Friday, March 29, 2019
Word Count – 1,379

       

By Trip Gabriel
• March 28, 2019
ROCK HILL, S.C. — Somewhere between Pete Buttigieg being mistaken for a teenager making a promposal, and answering a question in Norwegian, and proclaiming that it was millennials’ turn to lead “at the highest level,” South Carolina got a crash course in a new Democratic celebrity.

Mr. Buttigieg, the 37-year-old mayor of South Bend, Ind., drew large, enthusiastic crowds in his first campaign visit to the early-voting state over the weekend. That followed a series of well-received appearances on national TV, which have helped fuel his new popularity: An Iowa poll on Monday showed him jumping to third place in the 2020 caucus race, and a Quinnipiac national poll on Thursday showed him rising to fifth and tied with Senator Elizabeth Warren.

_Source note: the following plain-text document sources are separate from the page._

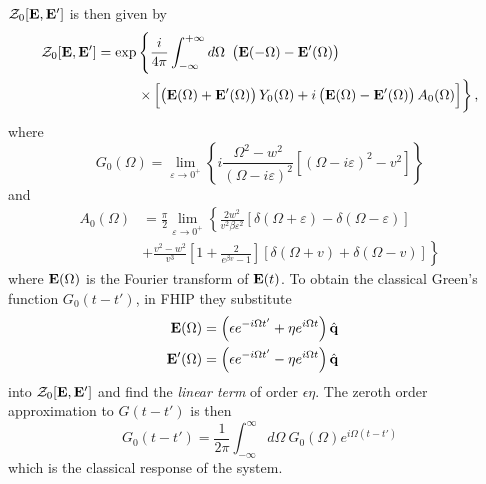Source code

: $\mathcal{Z}_0[\vb{E}, \vb{E}']$ is then given by
\begin{equation}\label{eqn:Z0}
    \begin{aligned}
        \mathcal{Z}_0[\vb{E}, \vb{E}'] = \exp &\left\{ \frac{i}{4\pi} \int^{+\infty}_{-\infty}d\Omega\ \left( \vb{E}(-\Omega) - \vb{E}'(\Omega) \right) \right. \\
        &\left. \times \left[ \left( \vb{E}(\Omega) + \vb{E}'(\Omega) \right) Y_0(\Omega)
         + i \left( \vb{E}(\Omega) - \vb{E}'(\Omega) \right) A_0(\Omega) \right]\right\},
    \end{aligned}
\end{equation}
where
\begin{equation}
    G_0(\Omega) = \lim_{\varepsilon \to 0^+} \left\{ i\frac{\Omega^2 - w^2}{(\Omega - i\varepsilon)^2} \left[ (\Omega - i\varepsilon)^2 - v^2 \right]\right\}
\end{equation}
and
\begin{equation}
    \begin{aligned}
        A_0(\Omega) &= \frac{\pi}{2} \lim_{\varepsilon \to 0^+} \left\{ \frac{2w^2}{v^2\beta\varepsilon^2} \left[ \delta(\Omega + \varepsilon) - \delta(\Omega - \varepsilon) \right] \right. \\
        &\left. + \frac{v^2 - w^2}{v^3} \left[ 1 + \frac{2}{e^{\beta v} - 1} \right] \left[ \delta(\Omega + v) + \delta(\Omega - v) \right] \right\}
    \end{aligned}
\end{equation}
where $\vb{E}(\Omega)$ is the Fourier transform of $\vb{E}(t)$. To obtain the classical Green's function $G_0(t-t')$, in FHIP they substitute
\begin{subequations}
\begin{align}
    \begin{split}
        \vb{E}(\Omega)& = \left(\epsilon e^{-i\Omega t'} + \eta e^{i \Omega t}\right) \hat{\vb{q}}
    \end{split}\\
    \begin{split}
        \vb{E}'(\Omega) &= \left(\epsilon e^{-i\Omega t'} - \eta e^{i \Omega t} \right) \hat{\vb{q}}
    \end{split}
\end{align}
\end{subequations}
into $\mathcal{Z}_0[\vb{E}, \vb{E}']$ and find the \emph{linear term} of order $\epsilon \eta$. The zeroth order approximation to $G(t - t')$ is then
\begin{equation}
    G_0(t - t') = \frac{1}{2\pi} \int^\infty_{-\infty} d\Omega\ G_0(\Omega) e^{i\Omega(t - t')} 
\end{equation}
which is the classical response of the system.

“This was supposed to be a little meet-and-greet Q. and A.,” he told hundreds of people in a college gym in Rock Hill, after his event was bumped from the library to accommodate a wave of RSVPs.

Many Democrats have drawn impressive crowds early this presidential cycle, a reflection of Democrats’ pent-up desire to defeat President Trump. But Mr. Buttigieg, a Rhodes scholar and a veteran of the war in Afghanistan, was largely an afterthought in a field of much better-known hopefuls. His national TV appearances built on an online following he developed with detailed, earnest and sometimes personal answers at events in Iowa and New Hampshire this winter, and his outside-the-box progressive stands on some policies.

After a 40-minute CNN town hall on March 10, a surge of donations led him to crack the threshold of 65,000 donors to qualify for the first Democratic debates in June. The Emerson Poll in Iowa showed Mr. Buttigieg hurtling to third place, behind former Vice President Joseph R. Biden Jr. and Senator Bernie Sanders — up from a January poll that showed him at zero. (The poll’s margin of error for the Democratic caucus was plus or minus 6.2 percentage points.)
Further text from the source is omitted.